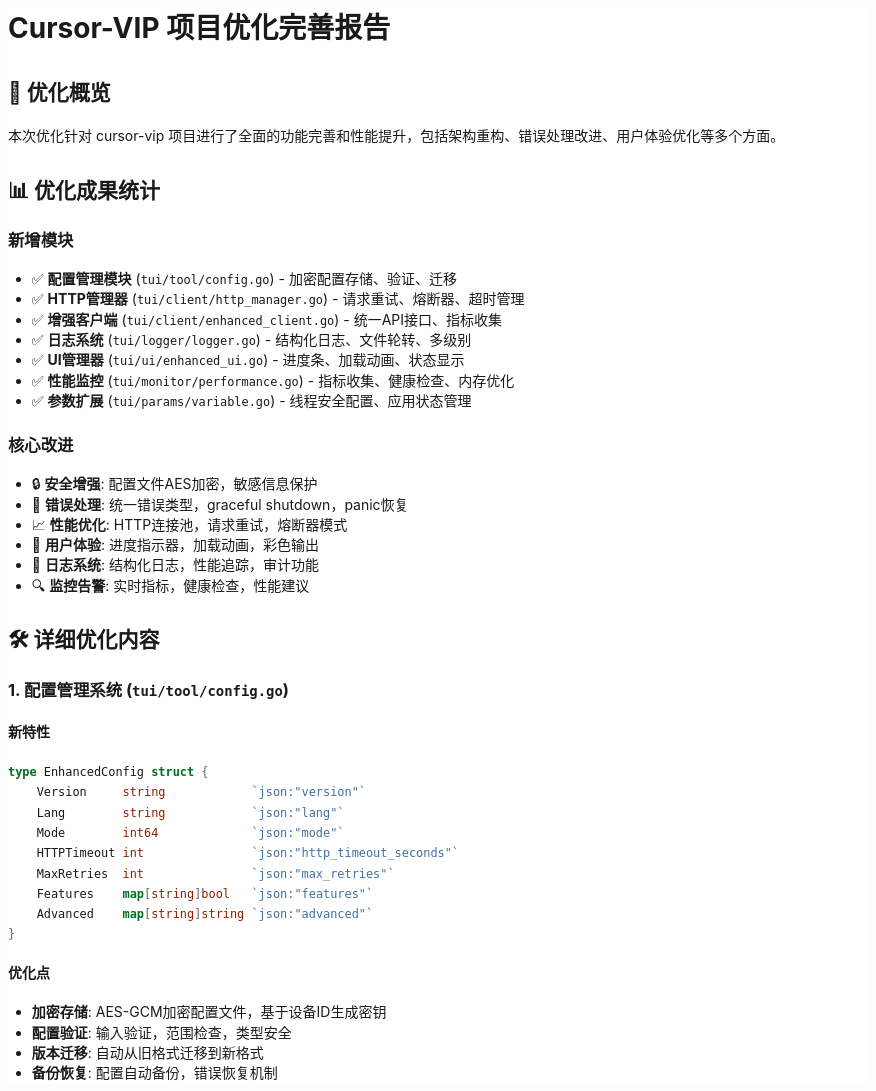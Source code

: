 # Cursor-VIP 项目优化完善报告

## 🎯 优化概览

本次优化针对 cursor-vip 项目进行了全面的功能完善和性能提升，包括架构重构、错误处理改进、用户体验优化等多个方面。

## 📊 优化成果统计

### 新增模块
- ✅ **配置管理模块** (`tui/tool/config.go`) - 加密配置存储、验证、迁移
- ✅ **HTTP管理器** (`tui/client/http_manager.go`) - 请求重试、熔断器、超时管理
- ✅ **增强客户端** (`tui/client/enhanced_client.go`) - 统一API接口、指标收集
- ✅ **日志系统** (`tui/logger/logger.go`) - 结构化日志、文件轮转、多级别
- ✅ **UI管理器** (`tui/ui/enhanced_ui.go`) - 进度条、加载动画、状态显示
- ✅ **性能监控** (`tui/monitor/performance.go`) - 指标收集、健康检查、内存优化
- ✅ **参数扩展** (`tui/params/variable.go`) - 线程安全配置、应用状态管理

### 核心改进
- 🔒 **安全增强**: 配置文件AES加密，敏感信息保护
- 🔄 **错误处理**: 统一错误类型，graceful shutdown，panic恢复
- 📈 **性能优化**: HTTP连接池，请求重试，熔断器模式
- 🎨 **用户体验**: 进度指示器，加载动画，彩色输出
- 📝 **日志系统**: 结构化日志，性能追踪，审计功能
- 🔍 **监控告警**: 实时指标，健康检查，性能建议

## 🛠️ 详细优化内容

### 1. 配置管理系统 (`tui/tool/config.go`)

#### 新特性
```go
type EnhancedConfig struct {
    Version     string            `json:"version"`
    Lang        string            `json:"lang"`
    Mode        int64             `json:"mode"`
    HTTPTimeout int               `json:"http_timeout_seconds"`
    MaxRetries  int               `json:"max_retries"`
    Features    map[string]bool   `json:"features"`
    Advanced    map[string]string `json:"advanced"`
}
```

#### 优化点
- **加密存储**: AES-GCM加密配置文件，基于设备ID生成密钥
- **配置验证**: 输入验证，范围检查，类型安全
- **版本迁移**: 自动从旧格式迁移到新格式
- **备份恢复**: 配置自动备份，错误恢复机制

EXERCISE DETAILS:
From the data above, output only the lines between the line containing "- ✅ **UI管理器**" and the line containing "- 🔄 **错误处理**: 统一错误类型，graceful", inclusive, exactly as written.

TASK RESPONSE:
- ✅ **UI管理器** (`tui/ui/enhanced_ui.go`) - 进度条、加载动画、状态显示
- ✅ **性能监控** (`tui/monitor/performance.go`) - 指标收集、健康检查、内存优化
- ✅ **参数扩展** (`tui/params/variable.go`) - 线程安全配置、应用状态管理

### 核心改进
- 🔒 **安全增强**: 配置文件AES加密，敏感信息保护
- 🔄 **错误处理**: 统一错误类型，graceful shutdown，panic恢复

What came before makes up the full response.